* ASSIGNMENT: A faithful, complete copy of the records is required.
---------- DATA SHOWN
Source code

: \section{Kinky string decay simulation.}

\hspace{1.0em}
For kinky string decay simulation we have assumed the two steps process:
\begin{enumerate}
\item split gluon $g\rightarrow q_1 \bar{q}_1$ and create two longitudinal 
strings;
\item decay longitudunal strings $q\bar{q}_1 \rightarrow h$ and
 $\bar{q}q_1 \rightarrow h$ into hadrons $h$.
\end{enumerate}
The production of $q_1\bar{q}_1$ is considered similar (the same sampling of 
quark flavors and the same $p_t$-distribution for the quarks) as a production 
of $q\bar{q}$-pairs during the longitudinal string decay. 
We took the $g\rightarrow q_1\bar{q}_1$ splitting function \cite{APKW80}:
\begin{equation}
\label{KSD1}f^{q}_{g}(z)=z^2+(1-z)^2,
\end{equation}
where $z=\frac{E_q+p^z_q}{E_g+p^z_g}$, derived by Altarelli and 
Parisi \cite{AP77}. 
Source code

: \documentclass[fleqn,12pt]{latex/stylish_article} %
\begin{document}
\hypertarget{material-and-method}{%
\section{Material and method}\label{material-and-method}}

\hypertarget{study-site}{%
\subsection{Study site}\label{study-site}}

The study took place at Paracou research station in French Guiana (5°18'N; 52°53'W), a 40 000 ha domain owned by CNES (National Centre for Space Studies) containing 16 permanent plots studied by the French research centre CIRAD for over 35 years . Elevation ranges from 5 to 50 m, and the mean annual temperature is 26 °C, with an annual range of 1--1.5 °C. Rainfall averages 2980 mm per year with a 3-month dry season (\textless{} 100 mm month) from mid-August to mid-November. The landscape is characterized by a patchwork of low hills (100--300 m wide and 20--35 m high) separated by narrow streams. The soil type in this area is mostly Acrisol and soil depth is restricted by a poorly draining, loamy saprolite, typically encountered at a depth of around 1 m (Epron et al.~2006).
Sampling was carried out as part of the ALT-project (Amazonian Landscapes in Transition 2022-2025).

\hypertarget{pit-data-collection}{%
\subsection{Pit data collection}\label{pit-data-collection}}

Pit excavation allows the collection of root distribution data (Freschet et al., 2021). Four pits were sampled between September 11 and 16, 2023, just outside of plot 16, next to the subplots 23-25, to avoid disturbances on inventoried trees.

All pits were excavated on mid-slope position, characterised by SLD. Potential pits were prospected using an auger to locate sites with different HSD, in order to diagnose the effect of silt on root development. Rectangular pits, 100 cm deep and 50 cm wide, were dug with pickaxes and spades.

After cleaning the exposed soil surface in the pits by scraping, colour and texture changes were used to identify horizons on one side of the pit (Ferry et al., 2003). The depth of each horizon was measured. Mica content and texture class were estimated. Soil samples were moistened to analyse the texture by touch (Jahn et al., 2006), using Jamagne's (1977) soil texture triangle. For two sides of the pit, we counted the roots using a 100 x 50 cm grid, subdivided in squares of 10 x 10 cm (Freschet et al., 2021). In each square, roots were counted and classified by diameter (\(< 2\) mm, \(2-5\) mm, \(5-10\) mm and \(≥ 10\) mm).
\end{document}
--------------------
* EXPECTED ANSWER:
Source code

: \section{Kinky string decay simulation.}

\hspace{1.0em}
For kinky string decay simulation we have assumed the two steps process:
\begin{enumerate}
\item split gluon $g\rightarrow q_1 \bar{q}_1$ and create two longitudinal 
strings;
\item decay longitudunal strings $q\bar{q}_1 \rightarrow h$ and
 $\bar{q}q_1 \rightarrow h$ into hadrons $h$.
\end{enumerate}
The production of $q_1\bar{q}_1$ is considered similar (the same sampling of 
quark flavors and the same $p_t$-distribution for the quarks) as a production 
of $q\bar{q}$-pairs during the longitudinal string decay. 
We took the $g\rightarrow q_1\bar{q}_1$ splitting function \cite{APKW80}:
\begin{equation}
\label{KSD1}f^{q}_{g}(z)=z^2+(1-z)^2,
\end{equation}
where $z=\frac{E_q+p^z_q}{E_g+p^z_g}$, derived by Altarelli and 
Parisi \cite{AP77}. 
Source code

: \documentclass[fleqn,12pt]{latex/stylish_article} %
\begin{document}
\hypertarget{material-and-method}{%
\section{Material and method}\label{material-and-method}}

\hypertarget{study-site}{%
\subsection{Study site}\label{study-site}}

The study took place at Paracou research station in French Guiana (5°18'N; 52°53'W), a 40 000 ha domain owned by CNES (National Centre for Space Studies) containing 16 permanent plots studied by the French research centre CIRAD for over 35 years . Elevation ranges from 5 to 50 m, and the mean annual temperature is 26 °C, with an annual range of 1--1.5 °C. Rainfall averages 2980 mm per year with a 3-month dry season (\textless{} 100 mm month) from mid-August to mid-November. The landscape is characterized by a patchwork of low hills (100--300 m wide and 20--35 m high) separated by narrow streams. The soil type in this area is mostly Acrisol and soil depth is restricted by a poorly draining, loamy saprolite, typically encountered at a depth of around 1 m (Epron et al.~2006).
Sampling was carried out as part of the ALT-project (Amazonian Landscapes in Transition 2022-2025).

\hypertarget{pit-data-collection}{%
\subsection{Pit data collection}\label{pit-data-collection}}

Pit excavation allows the collection of root distribution data (Freschet et al., 2021). Four pits were sampled between September 11 and 16, 2023, just outside of plot 16, next to the subplots 23-25, to avoid disturbances on inventoried trees.

All pits were excavated on mid-slope position, characterised by SLD. Potential pits were prospected using an auger to locate sites with different HSD, in order to diagnose the effect of silt on root development. Rectangular pits, 100 cm deep and 50 cm wide, were dug with pickaxes and spades.

After cleaning the exposed soil surface in the pits by scraping, colour and texture changes were used to identify horizons on one side of the pit (Ferry et al., 2003). The depth of each horizon was measured. Mica content and texture class were estimated. Soil samples were moistened to analyse the texture by touch (Jahn et al., 2006), using Jamagne's (1977) soil texture triangle. For two sides of the pit, we counted the roots using a 100 x 50 cm grid, subdivided in squares of 10 x 10 cm (Freschet et al., 2021). In each square, roots were counted and classified by diameter (\(< 2\) mm, \(2-5\) mm, \(5-10\) mm and \(≥ 10\) mm).
\end{document}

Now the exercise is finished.